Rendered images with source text
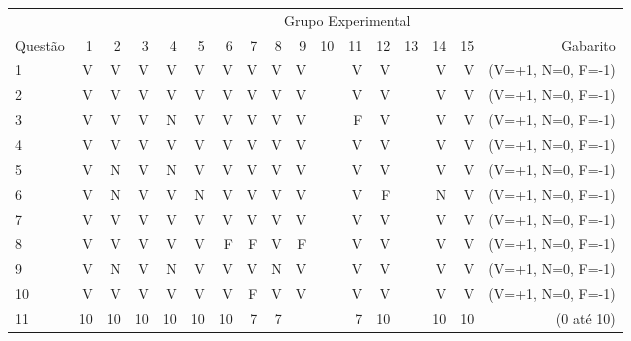 \begin{apendicesenv}
\begin{center}
	\hspace*{-0.8cm}
	\begin{tabular}{ l r r r r r r r r r r r r r r r r}
	\hline
	& \multicolumn{16}{c}{Grupo Experimental}\\
	\cline{2 - 16} %
	\multirow[c]{-2}{*}{Questão} & \textcolor[rgb]{0.9,0,0}{1} & \textcolor[rgb]{0.9,0,0}{2} & \textcolor[rgb]{0,0,0.9}{3} & \textcolor[rgb]{0,0,0.9}{4} & \textcolor[rgb]{0.9,0,0}{5} & \textcolor[rgb]{0.9,0,0}{6} & \textcolor[rgb]{0,0,0.9}{7} & \textcolor[rgb]{0,0,0.9}{8} & \textcolor[rgb]{0,0,0.9}{9} & \textcolor[rgb]{0.9,0,0}{10} & \textcolor[rgb]{0,0,0.9}{11} & \textcolor[rgb]{0.9,0,0}{12} & \textcolor[rgb]{0,0,0.9}{13} & \textcolor[rgb]{0,0,0.9}{14} & \textcolor[rgb]{0.9,0,0}{15}  & Gabarito\\
	\hline
	1	&	V	&	V	&	V	&	V	&	V	&	V	&	V	&	V	&	V	&       &	V	&	V	&       &	V	&	V	&	(V=+1, N=0, F=-1)	\\
	2	&	V	&	V	&	V	&	V	&	V	&	V	&	V	&	V	&	V	&       &	V	&	V	&       &	V	&	V	&	(V=+1, N=0, F=-1)	\\
	3	&	V	&	V	&	V	&	N	&	V	&	V	&	V	&	V	&	V	&       &	F	&	V	&       &	V	&	V	&	(V=+1, N=0, F=-1)	\\
	4	&	V	&	V	&	V	&	V	&	V	&	V	&	V	&	V	&	V	&       &	V	&	V	&       &	V	&	V	&	(V=+1, N=0, F=-1)	\\
	5	&	V	&	N	&	V	&	N	&	V	&	V	&	V	&	V	&	V	&       &	V	&	V	&       &	V	&	V	&	(V=+1, N=0, F=-1)	\\
	6	&	V	&	N	&	V	&	V	&	N	&	V	&	V	&	V	&	V	&       &	V	&	F	&       &	N	&	V	&	(V=+1, N=0, F=-1)	\\
	7	&	V	&	V	&	V	&	V	&	V	&	V	&	V	&	V	&	V	&       &	V	&	V	&       &	V	&	V	&	(V=+1, N=0, F=-1)	\\
	8	&	V	&	V	&	V	&	V	&	V	&	F	&	F	&	V	&	F	&       &	V	&	V	&       &	V	&	V	&	(V=+1, N=0, F=-1)	\\
	9	&	V	&	N	&	V	&	N	&	V	&	V	&	V	&	N	&	V	&       &	V	&	V	&       &	V	&	V	&	(V=+1, N=0, F=-1)	\\
	10	&	V	&	V	&	V	&	V	&	V	&	V	&	F	&	V	&	V	&       &	V	&	V	&       &	V	&	V	&	(V=+1, N=0, F=-1)	\\
	11	&	10	&	10	&	10	&	10	&	10	&	10	&	7	&	7	&		&       &	7	&	10	&       &	10	&	10	&	(0 até 10)	\\
	\hline
	\bottomrule
	\end{tabular}
\end{center}



\end{apendicesenv}
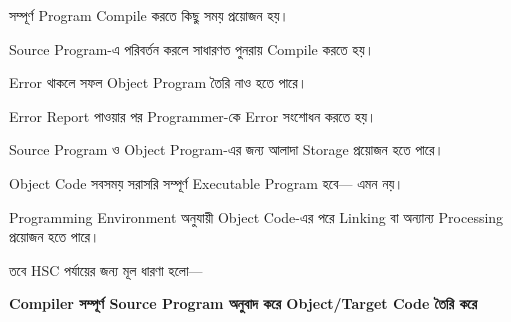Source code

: 
\begin{compacttwocolpoints}

\item সম্পূর্ণ Program Compile করতে কিছু সময় প্রয়োজন হয়।

\item Source Program-এ পরিবর্তন করলে সাধারণত পুনরায় Compile করতে হয়।

\item Error থাকলে সফল Object Program তৈরি নাও হতে পারে।

\item Error Report পাওয়ার পর Programmer-কে Error সংশোধন করতে হয়।

\item Source Program ও Object Program-এর জন্য আলাদা Storage
প্রয়োজন হতে পারে।

\end{compacttwocolpoints}


Object Code সবসময় সরাসরি সম্পূর্ণ Executable Program হবে—
এমন নয়।

Programming Environment অনুযায়ী Object Code-এর পরে
Linking বা অন্যান্য Processing প্রয়োজন হতে পারে।

তবে HSC পর্যায়ের জন্য মূল ধারণা হলো—

\begin{center}

\textbf{
Compiler সম্পূর্ণ Source Program অনুবাদ করে
Object/Target Code তৈরি করে
}

\end{center}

■ Exercise
From the first line to the last, set down the records above exactly and skip the pictures.

■ Solution to this task
 \begin{apendicesenv}
\begin{center}
	\hspace*{-0.8cm}
	\begin{tabular}{ l r r r r r r r r r r r r r r r r}
	\hline
	& \multicolumn{16}{c}{Grupo Experimental}\\
	\cline{2 - 16} %
	\multirow[c]{-2}{*}{Questão} & \textcolor[rgb]{0.9,0,0}{1} & \textcolor[rgb]{0.9,0,0}{2} & \textcolor[rgb]{0,0,0.9}{3} & \textcolor[rgb]{0,0,0.9}{4} & \textcolor[rgb]{0.9,0,0}{5} & \textcolor[rgb]{0.9,0,0}{6} & \textcolor[rgb]{0,0,0.9}{7} & \textcolor[rgb]{0,0,0.9}{8} & \textcolor[rgb]{0,0,0.9}{9} & \textcolor[rgb]{0.9,0,0}{10} & \textcolor[rgb]{0,0,0.9}{11} & \textcolor[rgb]{0.9,0,0}{12} & \textcolor[rgb]{0,0,0.9}{13} & \textcolor[rgb]{0,0,0.9}{14} & \textcolor[rgb]{0.9,0,0}{15}  & Gabarito\\
	\hline
	1	&	V	&	V	&	V	&	V	&	V	&	V	&	V	&	V	&	V	&       &	V	&	V	&       &	V	&	V	&	(V=+1, N=0, F=-1)	\\
	2	&	V	&	V	&	V	&	V	&	V	&	V	&	V	&	V	&	V	&       &	V	&	V	&       &	V	&	V	&	(V=+1, N=0, F=-1)	\\
	3	&	V	&	V	&	V	&	N	&	V	&	V	&	V	&	V	&	V	&       &	F	&	V	&       &	V	&	V	&	(V=+1, N=0, F=-1)	\\
	4	&	V	&	V	&	V	&	V	&	V	&	V	&	V	&	V	&	V	&       &	V	&	V	&       &	V	&	V	&	(V=+1, N=0, F=-1)	\\
	5	&	V	&	N	&	V	&	N	&	V	&	V	&	V	&	V	&	V	&       &	V	&	V	&       &	V	&	V	&	(V=+1, N=0, F=-1)	\\
	6	&	V	&	N	&	V	&	V	&	N	&	V	&	V	&	V	&	V	&       &	V	&	F	&       &	N	&	V	&	(V=+1, N=0, F=-1)	\\
	7	&	V	&	V	&	V	&	V	&	V	&	V	&	V	&	V	&	V	&       &	V	&	V	&       &	V	&	V	&	(V=+1, N=0, F=-1)	\\
	8	&	V	&	V	&	V	&	V	&	V	&	F	&	F	&	V	&	F	&       &	V	&	V	&       &	V	&	V	&	(V=+1, N=0, F=-1)	\\
	9	&	V	&	N	&	V	&	N	&	V	&	V	&	V	&	N	&	V	&       &	V	&	V	&       &	V	&	V	&	(V=+1, N=0, F=-1)	\\
	10	&	V	&	V	&	V	&	V	&	V	&	V	&	F	&	V	&	V	&       &	V	&	V	&       &	V	&	V	&	(V=+1, N=0, F=-1)	\\
	11	&	10	&	10	&	10	&	10	&	10	&	10	&	7	&	7	&		&       &	7	&	10	&       &	10	&	10	&	(0 até 10)	\\
	\hline
	\bottomrule
	\end{tabular}
\end{center}



\end{apendicesenv}
Source code

: 
\begin{compacttwocolpoints}

\item সম্পূর্ণ Program Compile করতে কিছু সময় প্রয়োজন হয়।

\item Source Program-এ পরিবর্তন করলে সাধারণত পুনরায় Compile করতে হয়।

\item Error থাকলে সফল Object Program তৈরি নাও হতে পারে।

\item Error Report পাওয়ার পর Programmer-কে Error সংশোধন করতে হয়।

\item Source Program ও Object Program-এর জন্য আলাদা Storage
প্রয়োজন হতে পারে।

\end{compacttwocolpoints}


Object Code সবসময় সরাসরি সম্পূর্ণ Executable Program হবে—
এমন নয়।

Programming Environment অনুযায়ী Object Code-এর পরে
Linking বা অন্যান্য Processing প্রয়োজন হতে পারে।

তবে HSC পর্যায়ের জন্য মূল ধারণা হলো—

\begin{center}

\textbf{
Compiler সম্পূর্ণ Source Program অনুবাদ করে
Object/Target Code তৈরি করে
}

\end{center}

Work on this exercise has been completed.